Philipstown Town Board Passes Budget for 2017

Little change from draft; Narcan question raised

By Liz Schevtchuk Armstrong

Philipstown’s Town Board voted 5-0 Nov. 16 to adopt a $10.5 million budget for fiscal 2017, with $7.6 million to come from taxes. The final budget closely resembles the draft discussed at a public hearing a week earlier. Like the draft, the final budget anticipates collecting $1.8 million in revenue and using $1.05 million in carried-over reserves to reach the total needed.

The budget takes effect Jan. 1.

The only differences between the draft and final versions are the amounts of the 2016 assessed property valuations and percentage of decrease in the rates per $1,000 of assessed value.

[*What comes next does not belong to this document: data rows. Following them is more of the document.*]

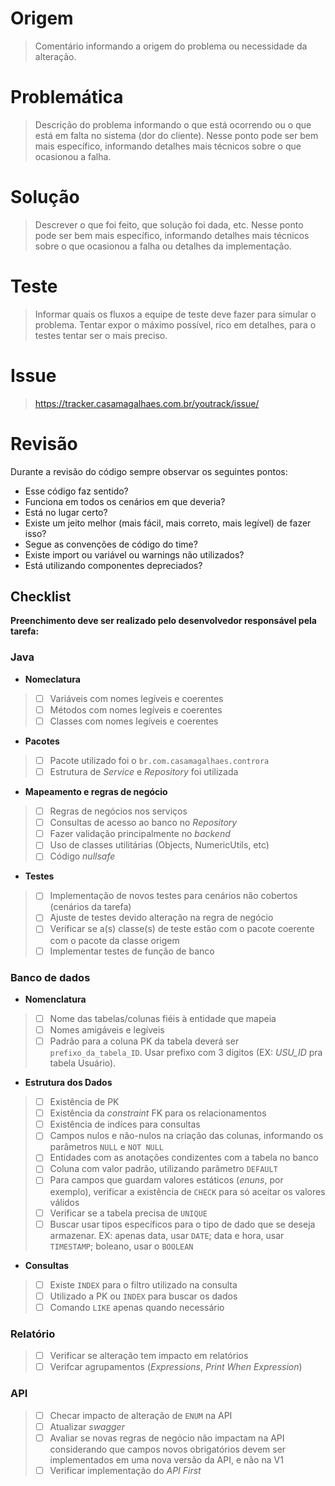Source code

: # Origem

> Comentário informando a origem do problema ou necessidade da alteração.

# Problemática

> Descrição do problema informando o que está ocorrendo ou o que está em falta no sistema (dor do cliente). Nesse ponto pode ser bem mais específico, informando detalhes mais técnicos sobre o que ocasionou a falha.

# Solução

> Descrever o que foi feito, que solução foi dada, etc. Nesse ponto pode ser bem mais específico, informando detalhes mais técnicos sobre o que ocasionou a falha ou detalhes da implementação.

# Teste

> Informar quais os fluxos a equipe de teste deve fazer para simular o problema. Tentar expor o máximo possível, rico em detalhes, para o testes tentar ser o mais preciso.

# Issue

> https://tracker.casamagalhaes.com.br/youtrack/issue/

# Revisão

Durante a revisão do código sempre observar os seguintes pontos:

- Esse código faz sentido?
- Funciona em todos os cenários em que deveria?
- Está no lugar certo?
- Existe um jeito melhor (mais fácil, mais correto, mais legível) de fazer isso?
- Segue as convenções de código do time?
- Existe import ou variável ou warnings não utilizados?
- Está utilizando componentes depreciados?

## Checklist

**Preenchimento deve ser realizado pelo desenvolvedor responsável pela tarefa:**

### Java

- **Nomeclatura**
>  - [ ] Variáveis com nomes legíveis e coerentes
>  - [ ] Métodos com nomes legíveis e coerentes
>  - [ ] Classes com nomes legíveis e coerentes
- **Pacotes**
>  - [ ] Pacote utilizado foi o `br.com.casamagalhaes.controra`
>  - [ ] Estrutura de _Service_ e _Repository_ foi utilizada
- **Mapeamento e regras de negócio**
>  - [ ] Regras de negócios nos serviços
>  - [ ] Consultas de acesso ao banco no _Repository_
>  - [ ] Fazer validação principalmente no _backend_
>  - [ ] Uso de classes utilitárias (Objects, NumericUtils, etc)
>  - [ ] Código *nullsafe*
- **Testes**
>  - [ ] Implementação de novos testes para cenários não cobertos (cenários da tarefa)
>  - [ ] Ajuste de testes devido alteração na regra de negócio
>  - [ ] Verificar se a(s) classe(s) de teste estão com o pacote coerente com o pacote da classe origem
>  - [ ] Implementar testes de função de banco

### Banco de dados

- **Nomenclatura**
>  - [ ] Nome das tabelas/colunas fiéis à entidade que mapeia
>  - [ ] Nomes amigáveis e legíveis
>  - [ ] Padrão para a coluna PK da tabela deverá ser `prefixo_da_tabela_ID`. Usar prefixo com 3 dígitos (EX: *USU_ID* pra tabela Usuário). 
- **Estrutura dos Dados**
>  - [ ] Existência de PK
>  - [ ] Existência da _constraint_ FK para os relacionamentos
>  - [ ] Existência de indíces para consultas
>  - [ ] Campos nulos e não-nulos na criação das colunas, informando os parâmetros `NULL` e `NOT NULL`
>  - [ ] Entidades com as anotações condizentes com a tabela no banco
>  - [ ] Coluna com valor padrão, utilizando parâmetro `DEFAULT`
>  - [ ] Para campos que guardam valores estáticos (_enuns_, por exemplo), verificar a existência de `CHECK` para só aceitar os valores válidos
>  - [ ] Verificar se a tabela precisa de `UNIQUE`
>  - [ ] Buscar usar tipos específicos para o tipo de dado que se deseja armazenar. EX: apenas data, usar `DATE`; data e hora, usar `TIMESTAMP`; boleano, usar o `BOOLEAN`

- **Consultas**
>  - [ ] Existe `INDEX` para o filtro utilizado na consulta
>  - [ ] Utilizado a PK ou `INDEX` para buscar os dados
>  - [ ] Comando `LIKE` apenas quando necessário

### Relatório

> - [ ] Verificar se alteração tem impacto em relatórios
> - [ ] Verifcar agrupamentos (_Expressions_, _Print When Expression_)

### API

> - [ ] Checar impacto de alteração de `ENUM` na API
> - [ ] Atualizar _swagger_
> - [ ] Avaliar se novas regras de negócio não impactam na API considerando que campos novos obrigatórios devem ser implementados em uma nova versão da API, e não na V1
> - [ ] Verificar implementação do *API First*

At the budget-vote meeting, Supervisor Richard Shea said that after successful tax challenges by some owners, the final 2016 valuation townwide fell about $430,000, to $1,022,520,916 from a projected amount of $1,022,950,706. The valuation for properties outside of Cold Spring and Nelsonville went up about $520,000 to $832,746,558 from the projection of $833,221,303. The 2017 budget is calculated on the basis of 2016 figures.

Under the approved budget, property owners will see a drop in their rates per $1,000 from the 2016 level, but instead of being a 0.48 percent decrease from fiscal 2016, the reduction will be 0.44 percent townwide; outside the villages, the rate will drop by 0.43 percent, not by 0.49 percent as earlier expected.

“It’s a fair budget. I think the taxpayers are well served,” Shea said. Overall, “we’re looking at a slight tax decrease. The only people who are going to see an increase are in the Garrison Fire District,” where a 27 percent budget increase looms.

Before the vote, Councilor Nancy Montgomery proposed making the money allocated to the Philipstown Volunteer Ambulance Corps dependent on the corp carrying Narcan, the life-saving antidote to drug overdoses, on runs. During budget-preparation workshops, she had urged the PVAC to do so, after three years of repeated requests. The PVAC responded that it was in the process of getting Narcan aboard.

On Nov. 16, she praised the PVAC for its service but emphasized that “I’m not going to go another year” without Narcan being supplied. “I’m assuming it will be by January.”

If they don’t follow through, the board “will cut the payment into two payments” and withhold the second — a method used previously in emergency service matters to ensure compliance with board instructions, Shea said.